While we were generally underwhelmed by the lineup based on the buildup over the last year and assurances bigger names would be landed, we support the festival and believe this could be just the type of event Ocean City needs to address some reputation concerns, especially for the month of June.

Nonetheless, we understand why there was much online displeasure expressed over the lineup announced. Most of the disappointment simply has to do with what organizers promised last year in an attempt to secure the Town of Ocean City’s $198,000 sponsorship, which came with a requirement that the financial support would be used solely on booking high-profile bands the area has never seen before. Of the list of entertainers announced this week, there are only a handful who have not performed in this region previously. In fact, we would argue the most impressive acts booked for the festival will appear on the final day of the event that has been reserved for Christian music.

When questioned by then-Coucilman Wayne Hartman last year about what types of bands the city could expect in exchange for the sponsorship, festival organizers mentioned the Foo Fighters, Journey, the Beach Boys, Travis Tritt, Alan Jackson, Trace Adkins, Charlie Daniels and Earth Wind and Fire. Those groups, a few of which have already played here, come with large asking prices and evidently turned out to be too expensive. Festival organizers preferred to focus on a solid quantity of quality acts to fill out the weekend over one super band booking. In the end, that viewpoint makes sense and gives the festival the best chance to succeed. It’s a shame, however, that expectations were raised to such a high level beforehand.

Furthermore, and most importantly, it’s critical to note this event weekend will be about much more than just music. We caution expressing too much angst over the individual bands named this week. This event will be a weekend celebration featuring a family-friendly festival village with freestyle motorcross shows, surfing contests, a beach fitness zone, a kids interactive art and music zone and a fat tire beach bike zone. All the while bands will be performing on the beach.

To many, this festival will resemble a smaller-scaled Dew Tour, which was held in Ocean City from 2010 to 2014. The Dew Tour transformed the beach north of the Pier – where the Jellyfish Festival will be held – into an impressive extreme sports village with professional athletes competing throughout the weekend. The Jellyfish Festival will feature many of the same types of components with a lot more music than the Dew Tour offered while not having the level of professional athletic competitions.

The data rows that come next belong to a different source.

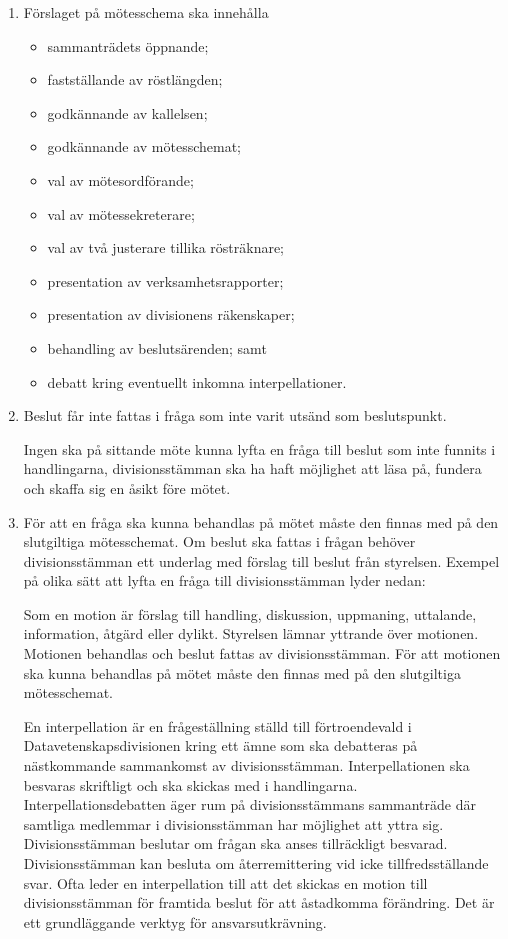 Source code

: \documentclass{dvd}
\begin{document}
\begin{enumerate}[label=\arabic* §, ref=\arabic*]
		\item Förslaget på mötesschema ska innehålla

		\begin{itemize}
			\item sammanträdets öppnande;
			\item fastställande av röstlängden;
			\item godkännande av kallelsen;
			\item godkännande av mötesschemat;
			\item val av mötesordförande;
			\item val av mötessekreterare;
			\item val av två justerare tillika rösträknare;
			\item presentation av verksamhetsrapporter;
			\item presentation av divisionens räkenskaper;
			\item behandling av beslutsärenden; samt
			\item debatt kring eventuellt inkomna interpellationer.
		\end{itemize}

		\item Beslut får inte fattas i fråga som inte varit utsänd som beslutspunkt.

		Ingen ska på sittande möte kunna lyfta en fråga till beslut som inte funnits i handlingarna, divisionsstämman ska ha haft möjlighet att läsa på, fundera och skaffa sig en åsikt före mötet.

		\item För att en fråga ska kunna behandlas på mötet måste den finnas med på den slutgiltiga mötesschemat.
		Om beslut ska fattas i frågan behöver divisionsstämman ett underlag med förslag till beslut från styrelsen.
		Exempel på olika sätt att lyfta en fråga till divisionsstämman lyder nedan:

		Som en motion är förslag till handling, diskussion, uppmaning, uttalande, information, åtgärd eller dylikt.
		Styrelsen lämnar yttrande över motionen.
		Motionen behandlas och beslut fattas av divisionsstämman.
		För att motionen ska kunna behandlas på mötet måste den finnas med på den slutgiltiga mötesschemat.

		En interpellation är en frågeställning ställd till förtroendevald i Datavetenskapsdivisionen kring ett ämne som ska debatteras på nästkommande sammankomst av divisionsstämman.
		Interpellationen ska besvaras skriftligt och ska skickas med i handlingarna.
		Interpellationsdebatten äger rum på divisionsstämmans sammanträde där samtliga medlemmar i divisionsstämman har möjlighet att yttra sig.
		Divisionsstämman beslutar om frågan ska anses tillräckligt besvarad.
		Divisionsstämman kan besluta om återremittering vid icke tillfredsställande svar.
		Ofta leder en interpellation till att det skickas en motion till divisionsstämman för framtida beslut för att åstadkomma förändring.
		Det är ett grundläggande verktyg för ansvarsutkrävning.


\end{enumerate}
\end{document}
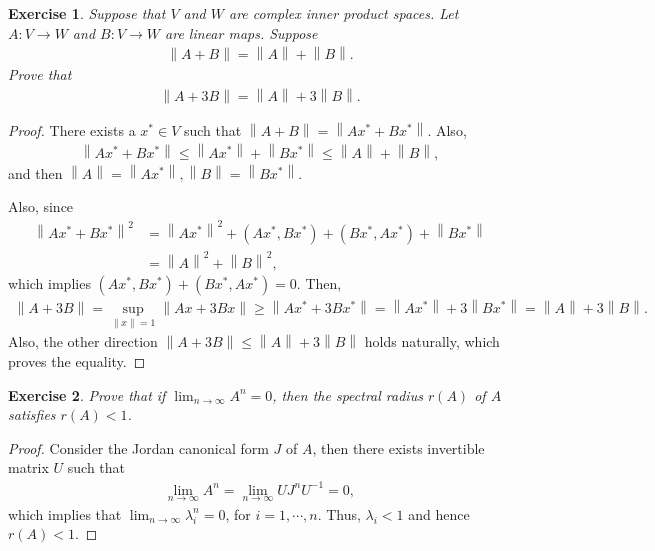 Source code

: \documentclass[11pt]{book}
\newtheorem{exercise}{Exercise}[section]
\theoremstyle{definition}
\numberwithin{equation}{chapter}
\begin{document}
\medskip

\begin{exercise}
Suppose that $V$ and $W$ are complex inner product spaces. Let $A: V \to W$ and $B:V \to W$ are linear maps. Suppose 
\begin{align*}
    \left\|A + B\right\| = \left\|A\right\| + \left\|B\right\|.
\end{align*}
Prove that
\begin{align*}
    \left\|A + 3B\right\| = \left\|A\right\| + 3\left\|B\right\|.
\end{align*}
\end{exercise}
\begin{proof}
There exists a $x^* \in V$ such that $\left\|A + B\right\| = \left\|Ax^* + Bx^*\right\|$. Also,
\begin{align*}
    \left\|Ax^* + Bx^*\right\| \leq \left\|Ax^*\right\| + \left\|Bx^*\right\| \leq \left\|A\right\| + \left\|B\right\|,
\end{align*}
and then $\left\|A\right\| = \left\|Ax^*\right\|, \left\|B\right\| = \left\|Bx^*\right\|$. 

Also, since
\begin{align*}
    \left\|Ax^* + Bx^*\right\|^2 & = \left\|Ax^*\right\|^2 + (Ax^*,Bx^*) + (Bx^*,Ax^*) + \left\|Bx^*\right\| \\
    & = \left\|A\right\|^2 + \left\|B\right\|^2,
\end{align*}
which implies $(Ax^*, Bx^*) + (Bx^*, Ax^*) = 0$. Then,
\begin{align*}
    \left\|A + 3B\right\| = \sup_{\|x\| = 1} \left\|Ax + 3Bx\right\| \geq \left\|Ax^* + 3Bx^*\right\| = \left\|Ax^*\right\| + 3\left\|Bx^*\right\| = \left\|A\right\| + 3 \left\|B\right\|.
\end{align*}
Also, the other direction $\left\|A + 3B\right\| \leq \left\|A\right\| + 3 \left\|B\right\|$ holds naturally, which proves the equality.
\end{proof}

\medskip

\begin{exercise}
Prove that if $\lim_{n\to\infty} A^n = 0$, then the spectral radius $r(A)$ of $A$ satisfies $r(A) < 1$.
\end{exercise}
\begin{proof}
Consider the Jordan canonical form $J$ of $A$, then there exists invertible matrix $U$ such that 
\begin{align*}
    \lim_{n \to \infty} A^n = \lim_{n \to \infty} U J^n U^{-1} = 0,
\end{align*}
which implies that $\lim_{n \to \infty} \lambda_i^n = 0$, for $i = 1, \cdots, n$. Thus, $\lambda_i < 1$ and hence $r(A) < 1$.
\end{proof}
\end{document}
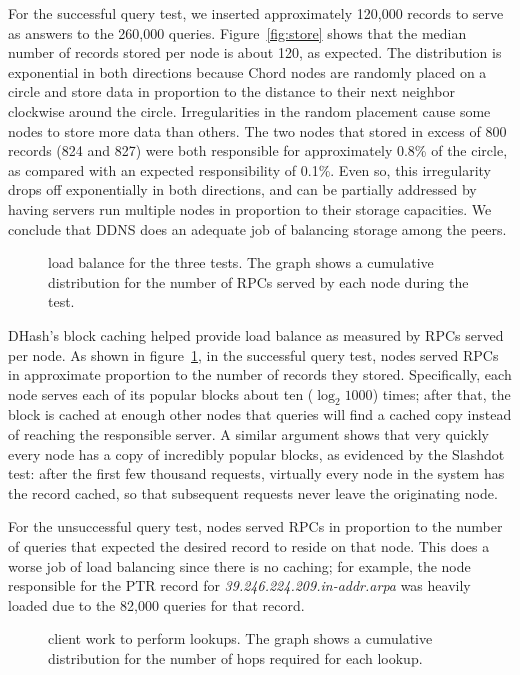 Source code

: For the successful query test, we inserted approximately 120,000
records to serve as answers to the 260,000 queries.
Figure~\ref{fig:store} shows that the median number of
records stored per node is about 120, as expected.
The distribution is exponential in both directions because
Chord nodes are randomly placed on a circle and store data
in proportion to the distance to their next neighbor clockwise
around the circle.  Irregularities in the random placement cause
some nodes to store more data than others.
The two nodes that stored in excess of 800
records (824 and 827) were both responsible for approximately
0.8\% of the circle, as compared with an expected 
responsibility of 0.1\%.
Even so, this irregularity drops off exponentially in both
directions, and can be partially addressed by having servers
run multiple nodes in proportion to their storage capacities.
We conclude that DDNS does an adequate job of balancing
storage among the peers.

\begin{figure}
\caption{load balance for the three tests.
The graph shows a cumulative distribution for the number
of RPCs served by each node during the test.}
\label{fig:both-rpc}
\end{figure}

DHash's block caching helped provide load balance as
measured by RPCs served per node.
As shown in figure~\ref{fig:both-rpc},
in the successful query test, nodes served RPCs in
approximate proportion to the number of records they stored.
Specifically, each node serves each of its popular blocks about
ten ($\log_2 1000$) times; after that, the block is cached
at enough other nodes that queries will find a cached copy
instead of reaching the responsible server.
A similar argument shows that very quickly every node has
a copy of incredibly popular blocks, as evidenced by the
Slashdot test: after the first few thousand requests, virtually
every node in the system has the record cached, so that
subsequent requests never leave the originating node.

For the unsuccessful query test, nodes served RPCs in 
proportion to the number of queries that expected the
desired record to reside on that node.
This does a worse job of load balancing since there is
no caching; for example, the node responsible for the
PTR record for {\em 39.246.224.209.in-addr.arpa} was
heavily loaded due to the 82,000 queries for that record.

\begin{figure}
\caption{client work to perform lookups. 
The graph shows a cumulative distribution for the number
of hops required for each lookup.}
\label{fig:hops}
\end{figure}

Though some have questioned a government sponsorship of a privately organized festival, we think the city’s investment was a wise one. The festival needed the financial support in its first year and will likely need some level of public funding for years to come. The event will follow the OC Air Show in June, setting up what could be major back-to-back weekends for Ocean City and its business community. We think this will be a successful new event that will prove to be a draw this summer with the potential to grow annually as the brand picks up credibility and notoriety within the music industry.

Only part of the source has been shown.